Saturday, 29 October 2011

visitors to the garden

This is a quiet time in the garden.  Gone are the buzzes and drones and hums of insect, gone are the chirps and whistles of the birds.  The sound of wind is still there, but it carries with it a chill.  Of course, the garden has gone from greens and showy colors to the colors of autumn.  I am in no hurry to strip away all the foliage, I prefer to leave at least some seed-bearing pods for the birds, such as the echinacea and sedums provide.  And why rush to cut down those amazing yellows and purples scattered here and there?  That being said, yesterday was a good day (warm and sunny) to remove the Morning Glory and Climbing Nasturtium vines from the fencing.  Because even the fencing is "seasonal".  This fencing encloses the front and side yards temporarily in spring, summer and fall.  As this house is on a street corner, that is all the town willl allow.  So, one day a year is spent putting it up and another day is spent taking it down.  Enjoying the amazing coverage provided by a few seeds is a three-season pleasure and well-worth the clean-up part!
The one constant throughout the year is the visitors; the mourning doves.  They arrived a few years ago, found my very rustic, home-made feeder, and decided to stay.  They have grown in number from one or two to about eight.  Must be the menu! 

Thursday, 20 October 2011

Spectacular Sedum, Sedum spectabile

Sedum spectabile, a true show-off in any garden, a treat to the eyes from the very first, tight little spring bud right through to the fall.  Unless, that is, your sedum has fallen outwards and buried the surrounding plants!

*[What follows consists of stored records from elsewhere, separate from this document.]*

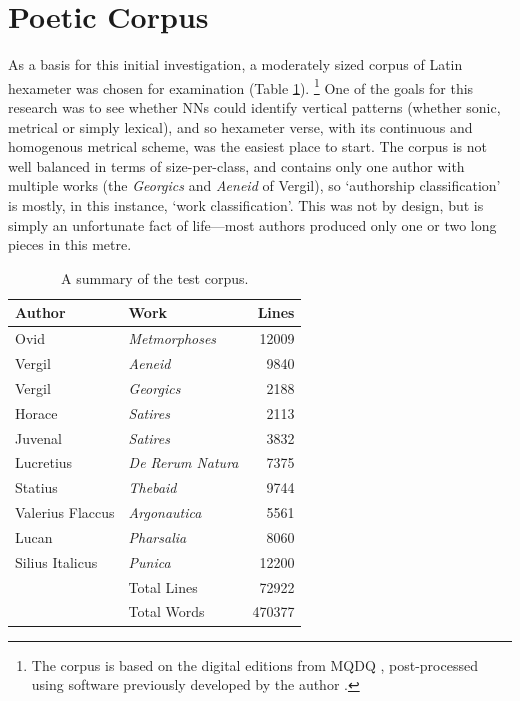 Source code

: \documentclass[
    twocolumn,
    hf,
]{ceurart}
\begin{document}
\section{Poetic Corpus}

As a basis for this initial investigation, a moderately sized corpus of Latin
hexameter was chosen for examination (Table \ref{tab:corpus}).%
%
\footnote{ The corpus is based on the digital editions from MQDQ
    \cite{mqdq_2007}, post-processed using software previously developed by the
    author \cite{nagy_mqdq_2019}.}
%
One of the goals for this research was to see whether NNs could identify
vertical patterns (whether sonic, metrical or simply lexical), and so hexameter
verse, with its continuous and homogenous metrical scheme, was the easiest place
to start. The corpus is not well balanced in terms of size-per-class, and
contains only one author with multiple works (the \emph{Georgics} and
\emph{Aeneid} of Vergil), so `authorship classification' is mostly, in this
instance, `work classification'. This was not by design, but is simply an
unfortunate fact of life---most authors produced only one or two long pieces in
this metre.

\begin{table}
    \caption{A summary of the test corpus.}
    \label{tab:corpus}
    \centering
    \begin{tabularx}{\linewidth}{XXr}
        Author           & Work                   & Lines  \\
        \midrule
        Ovid             & \emph{Metmorphoses}    & 12009  \\
        Vergil           & \emph{Aeneid}          & 9840   \\
        Vergil           & \emph{Georgics}        & 2188   \\
        Horace           & \emph{Satires}         & 2113   \\
        Juvenal          & \emph{Satires}         & 3832   \\
        Lucretius        & \emph{De Rerum Natura} & 7375   \\
        Statius          & \emph{Thebaid}         & 9744   \\
        Valerius Flaccus & \emph{Argonautica}     & 5561   \\
        Lucan            & \emph{Pharsalia}       & 8060   \\
        Silius Italicus  & \emph{Punica}          & 12200  \\
        \midrule
                         & Total Lines            & 72922  \\
                         & Total Words            & 470377 \\
        \midrule
    \end{tabularx}
\end{table}
\end{document}
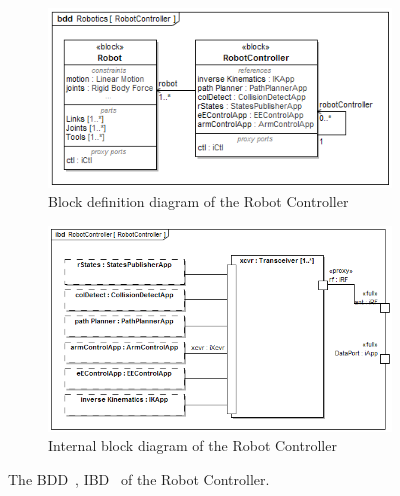 \begin{figure}[ht]
	
	\centering
	
	\begin{subfigure}{.5\textwidth}
		\centering
		\includegraphics[width=.8\linewidth]{./chapter-sysml/diagrams/bdd__Robotics__RobotController}  
		\caption{Block definition diagram of the Robot Controller}
		\label{sysml:fig:robotcontroller:bdd}
	\end{subfigure}

	\begin{subfigure}{.5\textwidth}
		\centering
		\includegraphics[width=.8\linewidth]{./chapter-sysml/diagrams/ibd__RobotController__RobotController}  
		\caption{Internal block diagram of the Robot Controller}
		\label{sysml:fig:robotcontroller:ibd}
	\end{subfigure}

	\caption{The BDD~\protect{}, IBD~\protect{} of the Robot Controller.}
	\label{sysml:fig:robotcontroller:full}
	
\end{figure}

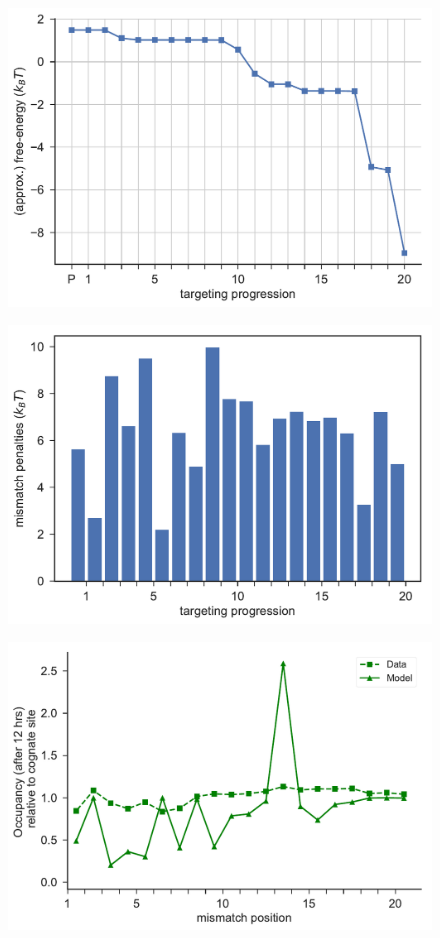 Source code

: \documentclass[a4paper,twoside]{revtex4-1}
\begin{document}
\begin{figure}[H]
\includegraphics[scale=0.5]{fig15_10_10_2018.pdf}
\end{figure}


\begin{figure}[H]
\includegraphics[scale=0.5]{fig16_10_10_2018.pdf}
\end{figure}

\begin{figure}[H]
\includegraphics[scale=0.5]{fig17_10_10_2018.pdf}
\end{figure}
\end{document}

Here are some photos demonstrating the difference when a strong support is placed around the young sedum.

Simply create a circle around the young plant in the spring using plastic mesh, cut to a height of about 18 inches.  Hold it in place by weaving sticks through the mesh and into the ground.  In no time at all, shoots will grow, some of them through the mesh ... enough to hide it.  The rest of the plant will be forced into an upright growth.  Now your sedum will not be able to collapse onto the neighbouring plants and will look very bouquet-like throughout the season.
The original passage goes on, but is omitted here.